PROVIDED DATA START

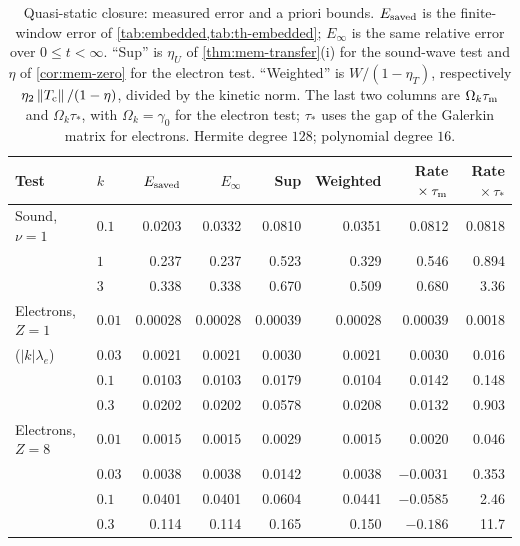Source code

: \documentclass[11pt]{article}
\newcommand{\norm}[1]{\left\|#1\right\|}
\theoremstyle{definition}
\theoremstyle{remark}
\numberwithin{equation}{section}
\begin{document}
\begin{table}[tb]
\centering
\caption{Quasi-static closure: measured error and a priori bounds.
$E_{\rm saved}$ is the finite-window error of
\cref{tab:embedded,tab:th-embedded}; $E_\infty$ is the same relative error
over $0\leq t<\infty$. ``Sup'' is $\eta_U$ of \cref{thm:mem-transfer}(i)
for the sound-wave test and $\eta$ of \cref{cor:mem-zero} for the
electron test. ``Weighted'' is $W/(1-\eta_T)$, respectively
$\eta_2\norm{T_{\rm c}}/(1-\eta)$, divided by the kinetic norm. The last
two columns are $\Omega_k\tau_{\rm m}$ and $\Omega_k\tau_*$, with
$\Omega_k=\gamma_0$ for the electron test; $\tau_*$ uses the gap of the
Galerkin matrix for electrons. Hermite degree $128$; polynomial degree
$16$.}
\label{tab:mem-bounds}
\small
\begin{tabular}{llrrrrrr}\toprule
Test & $k$ & $E_{\rm saved}$ & $E_\infty$ & Sup & Weighted
 & Rate${}\times\tau_{\rm m}$ & Rate${}\times\tau_*$\\\midrule
Sound, $\nu=1$ & $0.1$ & 0.0203 & 0.0332 & 0.0810 & 0.0351 & 0.0812 & 0.0818\\
               & $1$   & 0.237 & 0.237 & 0.523 & 0.329 & 0.546 & 0.894\\
               & $3$   & 0.338 & 0.338 & 0.670 & 0.509 & 0.680 & 3.36\\\midrule
Electrons, $Z=1$ & $0.01$ & 0.00028 & 0.00028 & 0.00039 & 0.00028 & 0.00039 & 0.0018\\
 ($|k|\lambda_e$) & $0.03$ & 0.0021 & 0.0021 & 0.0030 & 0.0021 & 0.0030 & 0.016\\
                 & $0.1$  & 0.0103 & 0.0103 & 0.0179 & 0.0104 & 0.0142 & 0.148\\
                 & $0.3$  & 0.0202 & 0.0202 & 0.0578 & 0.0208 & 0.0132 & 0.903\\\midrule
Electrons, $Z=8$ & $0.01$ & 0.0015 & 0.0015 & 0.0029 & 0.0015 & 0.0020 & 0.046\\
                 & $0.03$ & 0.0038 & 0.0038 & 0.0142 & 0.0038 & $-0.0031$ & 0.353\\
                 & $0.1$  & 0.0401 & 0.0401 & 0.0604 & 0.0441 & $-0.0585$ & 2.46\\
                 & $0.3$  & 0.114 & 0.114 & 0.165 & 0.150 & $-0.186$ & 11.7\\
\bottomrule\end{tabular}
\end{table}
\end{document}
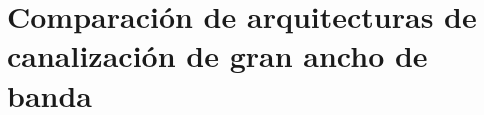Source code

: \documentclass[ignorenonframetext,12pt]{beamer}
\begin{document}
\section{Comparación de arquitecturas de canalización de gran ancho de banda}
\end{document}
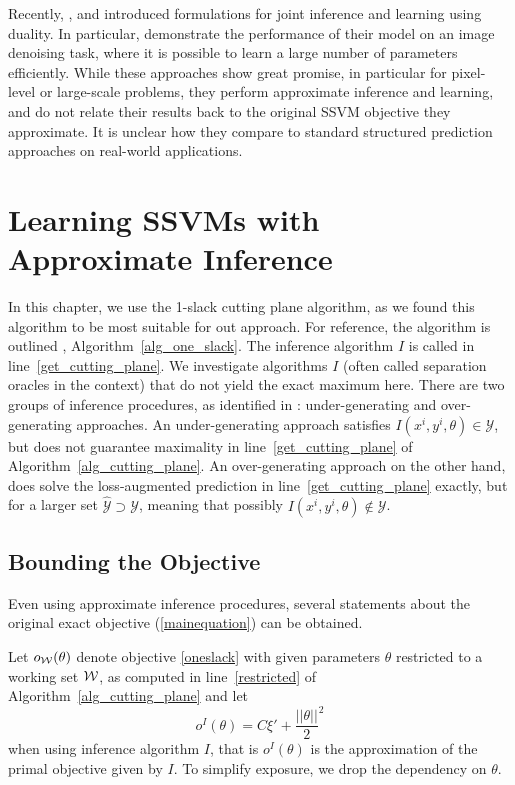 Recently, \citet{meshi2010learning}, \citet{hazan2010primal} and
\citet{komodakis2011efficient} introduced formulations for joint inference and
learning using duality.
In particular, \citet{hazan2010primal} demonstrate the performance of their
model on an image denoising task, where it is possible to learn a large number
of parameters efficiently.
While these approaches show great promise, in particular for pixel-level or
large-scale problems, they perform approximate inference and learning, and do
not relate their results back to the original SSVM objective they approximate.
It is unclear how they compare to standard structured prediction approaches
on real-world applications.


\section{Learning SSVMs with Approximate Inference}
In this chapter, we use the 1-slack cutting plane algorithm, as we found this
algorithm to be most suitable for out approach. For reference, the algorithm is outlined
, Algorithm~\ref{alg_one_slack}. The inference algorithm $I$ is called
in line~\ref{get_cutting_plane}. We investigate algorithms $I$ (often called separation
oracles in the context) that do not yield the exact maximum here.
There are two groups of inference procedures, as identified in
\citet{finley2008training}: under-generating and over-generating approaches.
An under-generating approach satisfies $I(x^i, y^i, \theta) \in
\mathcal{Y}$, but does not guarantee maximality in line~\ref{get_cutting_plane}
of Algorithm~\ref{alg_cutting_plane}. An over-generating approach on the other
hand, does solve the loss-augmented prediction in line~\ref{get_cutting_plane}
exactly, but for a larger set $\hat{\mathcal{Y}} \supset \mathcal{Y}$, meaning
that possibly $I(x^i, y^i, \theta) \notin \mathcal{Y}$.

\subsection{Bounding the Objective}
Even using approximate inference procedures, several statements
about the original exact objective (\eqref{mainequation}) can be
obtained.

Let $o_{\mathcal{W}}(\theta)$ denote objective \eqref{oneslack} with
given parameters $\theta$ restricted to a working set $\mathcal{W}$, as computed in
line~\ref{restricted} of Algorithm~\ref{alg_cutting_plane} and  let
\[
    o^I(\theta) = C\xi' + \frac{||\theta||}{2}^2
\]
when using inference algorithm $I$, that is $o^I(\theta)$ is the approximation of the primal
objective given by $I$. To simplify exposure, we drop the dependency on $\theta$.

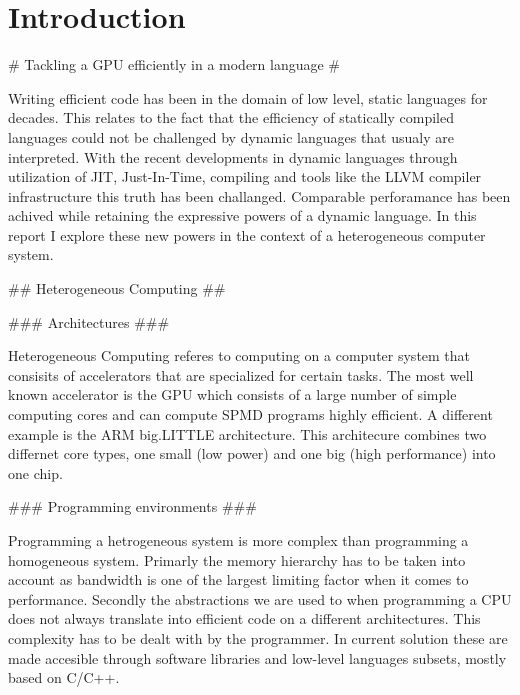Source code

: 
\chapter{Introduction}





\begin{markdown}
# Tackling a GPU efficiently in a modern language #

Writing efficient code has been in the domain of low level, static
languages for decades. This relates to the fact that the efficiency of
statically compiled languages could not be challenged by dynamic
languages that usualy are interpreted. 
With the recent developments in dynamic
languages through utilization of JIT, Just-In-Time, compiling and
tools like the LLVM compiler infrastructure this truth has been
challanged. Comparable perforamance has been achived while retaining
the expressive powers of a dynamic language. In this report I explore
these new powers in the context of a heterogeneous computer system.

## Heterogeneous Computing ##

### Architectures ###

Heterogeneous Computing referes to computing on a computer system that
consisits of accelerators that are specialized for certain tasks. The
most well known accelerator is the GPU which consists of a large
number of simple computing cores and can compute SPMD programs highly
efficient. A different example is the ARM big.LITTLE
architecture. This architecure combines two differnet core types, one
small (low power) and one big (high performance) into one chip.

### Programming environments ###

Programming a hetrogeneous system is more complex than programming a
homogeneous system. Primarly the memory hierarchy has to be taken into
account as bandwidth is one of the largest limiting factor when it
comes to performance. Secondly the abstractions we are used to when
programming a CPU does not always translate into efficient code on a
different architectures. This complexity has to be dealt with by the
programmer. In current solution these are made accesible through
software libraries and low-level languages subsets, mostly based on
C/C++.







\end{markdown}
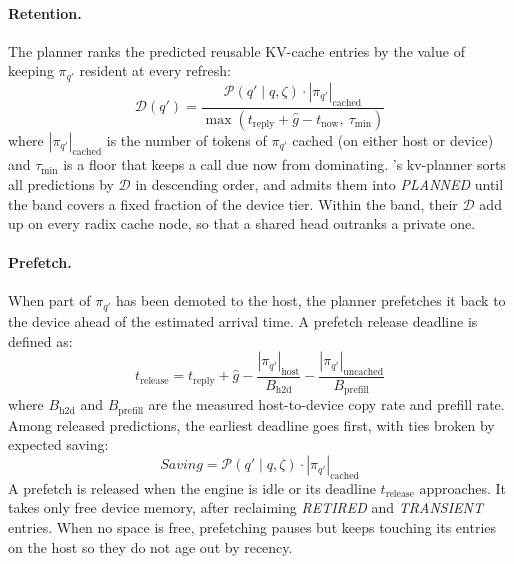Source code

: \paragraph{Retention.}
The planner ranks the predicted reusable KV-cache entries by the value of keeping $\pi_{q'}$ resident at every refresh:
\[
\mathcal{D}(q')=\frac{\mathcal{P}(q'\mid q,\zeta)\cdot |\pi_{q'}|_{\mathrm{cached}}}{\max\!\left(t_{\mathrm{reply}}+\hat{g}-t_{\mathrm{now}},\ \tau_{\min}\right)}
\]
where $|\pi_{q'}|_{\mathrm{cached}}$ is the number of tokens of $\pi_{q'}$ cached (on either host or device) and $\tau_{\min}$ is a floor that keeps a call due now from dominating. \sysname's kv-planner sorts all predictions by $\mathcal{D}$ in descending order, and admits them into \emph{PLANNED} until the band covers a fixed fraction of the device tier. Within the band, their $\mathcal{D}$ add up on every radix cache node, so that a shared head outranks a private one.

\paragraph{Prefetch.}
When part of $\pi_{q'}$ has been demoted to the host, the planner prefetches it back to the device ahead of the estimated arrival time. A prefetch release deadline is defined as: 
\[
t_{\mathrm{release}}=t_{\mathrm{reply}}+\hat{g}-\frac{|\pi_{q'}|_{\mathrm{host}}}{B_{\mathrm{h2d}}}-\frac{|\pi_{q'}|_{\mathrm{uncached}}}{B_{\mathrm{prefill}}}
\]
where $B_{\mathrm{h2d}}$ and $B_{\mathrm{prefill}}$ are the measured host-to-device copy rate and prefill rate. Among released predictions, the earliest deadline goes first, with ties broken by expected saving:
\[
\textit{Saving}=\mathcal{P}(q'\mid q,\zeta)\cdot|\pi_{q'}|_{\mathrm{cached}}
\]
A prefetch is released when the engine is idle or its deadline $t_{\mathrm{release}}$ approaches. It takes only free device memory, after reclaiming \emph{RETIRED} and \emph{TRANSIENT} entries. When no space is free, prefetching pauses but keeps touching its entries on the host so they do not age out by recency. 

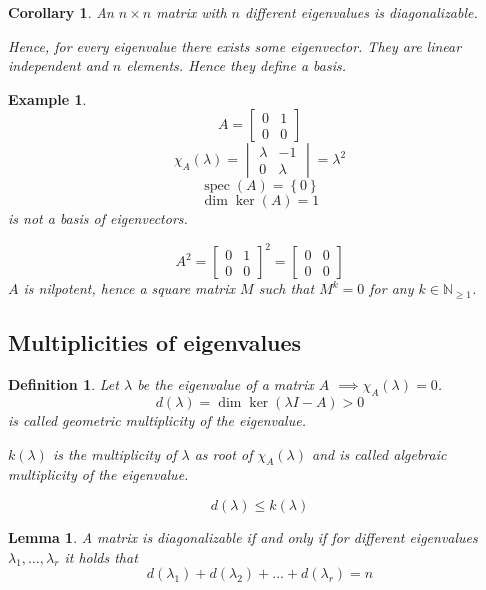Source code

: \documentclass{article}
\newcounter{lecref}[section]
\numberwithin{lecref}{section}
\newtheorem{example}[lecref]{Example}
\newtheorem{definition}[lecref]{Definition}
\newtheorem{lemma}[lecref]{Lemma}
\newtheorem{corollary}[lecref]{Corollary}
\newcommand{\set}[1]{\left\{#1\right\}}
\begin{document}
\begin{corollary} %
  An $n\times n$ matrix with $n$ different eigenvalues is diagonalizable.

  Hence, for every eigenvalue there exists some eigenvector. They are linear independent and $n$ elements.
  Hence they define a basis.
\end{corollary}

\begin{example} %
  \[ A = \begin{bmatrix} 0 & 1 \\ 0 & 0 \end{bmatrix} \]
  \[ \chi_A(\lambda) = \begin{vmatrix} \lambda & -1 \\ 0 & \lambda \end{vmatrix} = \lambda^2 \]
  \[ \operatorname{spec}(A) = \set{0} \]
  \[ \dim\ker(A) = 1 \]
  is not a basis of eigenvectors.

  \[ A^2 = \begin{bmatrix} 0 & 1 \\ 0 & 0 \end{bmatrix}^2 = \begin{bmatrix} 0 & 0 \\ 0 & 0 \end{bmatrix} \]
  $A$ is nilpotent, hence a square matrix $M$ such that $M^k = 0$ for any $k \in \mathbb N_{\geq1}$.
\end{example}

\subsection{Multiplicities of eigenvalues}

\begin{definition} %
  Let $\lambda$ be the eigenvalue of a matrix $A$ $\implies \chi_A(\lambda) = 0$.
  \[ d(\lambda) = \dim\ker(\lambda I - A) > 0 \]
  is called \emph{geometric multiplicity of the eigenvalue}.

  $k(\lambda)$ is the multiplicity of $\lambda$ as root of $\chi_A(\lambda)$
  and is called \emph{algebraic multiplicity of the eigenvalue}.

  \[ d(\lambda) \leq k(\lambda) \]
\end{definition}

\begin{lemma} %
  A matrix is diagonalizable if and only if for different eigenvalues $\lambda_1, \dots, \lambda_r$ it holds that
  \[ d(\lambda_1) + d(\lambda_2) + \dots + d(\lambda_r) = n \]
\end{lemma}
\end{document}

PROVIDED DATA END

PROBLEM >> Word for word, restate the lines above from the first through the one that contains "Electrons, $Z=1$ &", and exclude all pictures.

ANSWER TO THIS PROBLEM >>
Source code

: \documentclass[11pt]{article}
\newcommand{\norm}[1]{\left\|#1\right\|}
\theoremstyle{definition}
\theoremstyle{remark}
\numberwithin{equation}{section}
\begin{document}
\begin{table}[tb]
\centering
\caption{Quasi-static closure: measured error and a priori bounds.
$E_{\rm saved}$ is the finite-window error of
\cref{tab:embedded,tab:th-embedded}; $E_\infty$ is the same relative error
over $0\leq t<\infty$. ``Sup'' is $\eta_U$ of \cref{thm:mem-transfer}(i)
for the sound-wave test and $\eta$ of \cref{cor:mem-zero} for the
electron test. ``Weighted'' is $W/(1-\eta_T)$, respectively
$\eta_2\norm{T_{\rm c}}/(1-\eta)$, divided by the kinetic norm. The last
two columns are $\Omega_k\tau_{\rm m}$ and $\Omega_k\tau_*$, with
$\Omega_k=\gamma_0$ for the electron test; $\tau_*$ uses the gap of the
Galerkin matrix for electrons. Hermite degree $128$; polynomial degree
$16$.}
\label{tab:mem-bounds}
\small
\begin{tabular}{llrrrrrr}\toprule
Test & $k$ & $E_{\rm saved}$ & $E_\infty$ & Sup & Weighted
 & Rate${}\times\tau_{\rm m}$ & Rate${}\times\tau_*$\\\midrule
Sound, $\nu=1$ & $0.1$ & 0.0203 & 0.0332 & 0.0810 & 0.0351 & 0.0812 & 0.0818\\
               & $1$   & 0.237 & 0.237 & 0.523 & 0.329 & 0.546 & 0.894\\
               & $3$   & 0.338 & 0.338 & 0.670 & 0.509 & 0.680 & 3.36\\\midrule
Electrons, $Z=1$ & $0.01$ & 0.00028 & 0.00028 & 0.00039 & 0.00028 & 0.00039 & 0.0018\\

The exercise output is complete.